それぞれの有期事業が次の全ての要件に該当した時、それらの事業は法律上一つの事業と見なされ、継続事業と同様に取り扱われます。

  1. 事業主が同一人であること。
  2. それぞれの事業が建設の事業又は立木伐採の事業であること。
  3. それぞれの事業の規模が、概算保険料を試算してみた場合、その額が160万円未満であって、かつ、建設の事業においては、請負金額が1億8千万円(税抜き)未満、立木伐採の事業においては素材の見込生産量が、1千立方メートル未満であること。
  4. それぞれの事業の種類が、建設の事業においては、労災保険率表で事業の種類が同一であること。
  5. それぞれの事業に係る保険料納付の事業所が同一で、かつ、それぞれの事業が、その一括事業所の所在地を管轄する都道府県労働局の管轄区域か隣接する労働局の管轄区域内で行われていること。

請負事業の一括

建設の事業については、請負事業者がその請け負った工事の全部または一部を、さらに他の請負業者に請け負わせ、数次に渡る請負で有機的な関連をもって一体で行われるのが普通です。この場合、これらの下請負事業ごとに分割して保険適用することは実情にそぐわず困難です。そこで、この場合は、法律上当然に下請負事業を元請負事業に一括して、元請負人のみを適用事業の事業主として取り扱うこととしております。

継続事業の一括

労働保険の保険関係は、個々の適用事業単位に成立するのが原則ですから、一つの会社でも支店や営業所ごとに数個の保険関係が成立することが有ります。
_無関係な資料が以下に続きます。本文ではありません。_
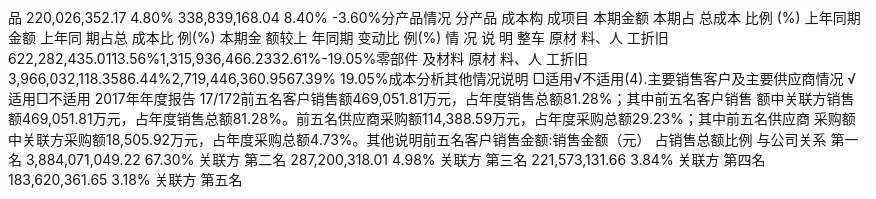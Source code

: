 品
220,026,352.17
4.80%
338,839,168.04
8.40%
-3.60%分产品情况
分产品
成本构
成项目
本期金额
本期占
总成本
比例
(%)
上年同期金额
上年同
期占总
成本比
例(%)
本期金
额较上
年同期
变动比
例(%)
情
况
说
明
整车
原材
料、人
工折旧
622,282,435.0113.56%1,315,936,466.2332.61%-19.05%零部件
及材料
原材
料、人
工折旧
3,966,032,118.3586.44%2,719,446,360.9567.39%
19.05%成本分析其他情况说明
□适用√不适用(4).主要销售客户及主要供应商情况
√适用□不适用
2017年年度报告
17/172前五名客户销售额469,051.81万元，占年度销售总额81.28%；其中前五名客户销售
额中关联方销售额469,051.81万元，占年度销售总额81.28%。前五名供应商采购额114,388.59万元，占年度采购总额29.23%；其中前五名供应商
采购额中关联方采购额18,505.92万元，占年度采购总额4.73%。其他说明前五名客户销售金额:销售金额（元）
占销售总额比例
与公司关系
第一名
3,884,071,049.22
67.30%
关联方
第二名
287,200,318.01
4.98%
关联方
第三名
221,573,131.66
3.84%
关联方
第四名
183,620,361.65
3.18%
关联方
第五名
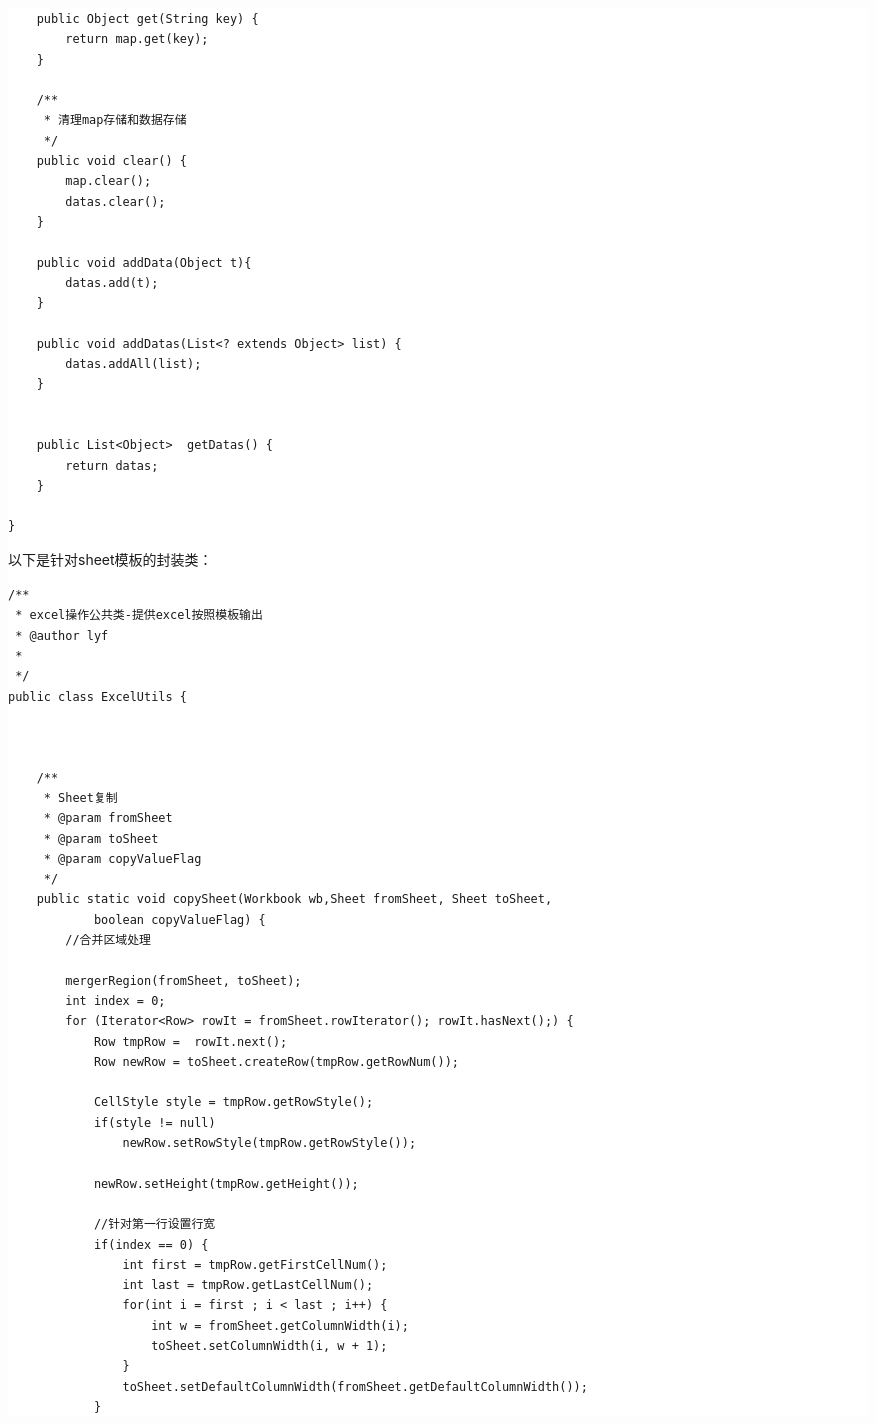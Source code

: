     	public Object get(String key) {
    		return map.get(key);
    	}
    	
    	/**
    	 * 清理map存储和数据存储
    	 */
    	public void clear() {
    		map.clear();
    		datas.clear();
    	}
    	
    	public void addData(Object t){
    		datas.add(t);
    	}
    	
    	public void addDatas(List<? extends Object> list) {
    		datas.addAll(list);
    	}
    	
     
    	public List<Object>  getDatas() {
    		return datas;
    	}
    	
    }
    

 以下是针对sheet模板的封装类：

    /**
     * excel操作公共类-提供excel按照模板输出
     * @author lyf
     *
     */
    public class ExcelUtils {
     
    	
    	  
    	/**
    	 * Sheet复制
    	 * @param fromSheet
    	 * @param toSheet
    	 * @param copyValueFlag
    	 */
    	public static void copySheet(Workbook wb,Sheet fromSheet, Sheet toSheet,
    			boolean copyValueFlag) {
    		//合并区域处理
    	 	
    		mergerRegion(fromSheet, toSheet);
    		int index = 0;
    		for (Iterator<Row> rowIt = fromSheet.rowIterator(); rowIt.hasNext();) {
    			Row tmpRow =  rowIt.next();
    			Row newRow = toSheet.createRow(tmpRow.getRowNum());
    			 
    			CellStyle style = tmpRow.getRowStyle();
    			if(style != null)
    				newRow.setRowStyle(tmpRow.getRowStyle());
    			
    			newRow.setHeight(tmpRow.getHeight());
    			
    			//针对第一行设置行宽
    			if(index == 0) {
    				int first = tmpRow.getFirstCellNum();
    				int last = tmpRow.getLastCellNum();
    				for(int i = first ; i < last ; i++) {
    					int w = fromSheet.getColumnWidth(i);
    					toSheet.setColumnWidth(i, w + 1);
    				}
    				toSheet.setDefaultColumnWidth(fromSheet.getDefaultColumnWidth());
    			}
しかし、一定の要件を満たす継続事業については、これら複数の保険関係を厚生労働大臣が指定した一つの事業で、まとめて処理することができる制度です。
この継続事業の一括は、有期事業の一括や請負事業の一括と違い、事業主の申請に基づく政府の認可が必要です。

(継続事業の一括の要件)

事業主がこの申請をしようとするときは、それぞれの事業が次の全ての要件に該当しなければなりません。

  1. 継続事業であること。
  2. 指定事業と被一括事業の事業主が同一であること。
  3. それぞれの事業が、次のいずれか一つのみに該当するものであること。
    • 労災保険に係る保険関係が成立している事業のうち二元適用事業
    • 雇用保険に係る保険関係が成立している事業のうち二元適用事業
    • 一元適用事業であって労災保険及び雇用保険の両保険に係る保険関係が成立しているもの
  4. それぞれの事業が、労災保険率表による事業の種類が同じであること。
    さらに、認可をうけるための具体的要件として、次の要件を具備している必要が有ります。
    • 指定事業は、被一括事業の使用労働者数及び労働者に支払われる賃金明細の把握ができていること。
    • 労働保険事務を円滑に処理する事務能力を有していること。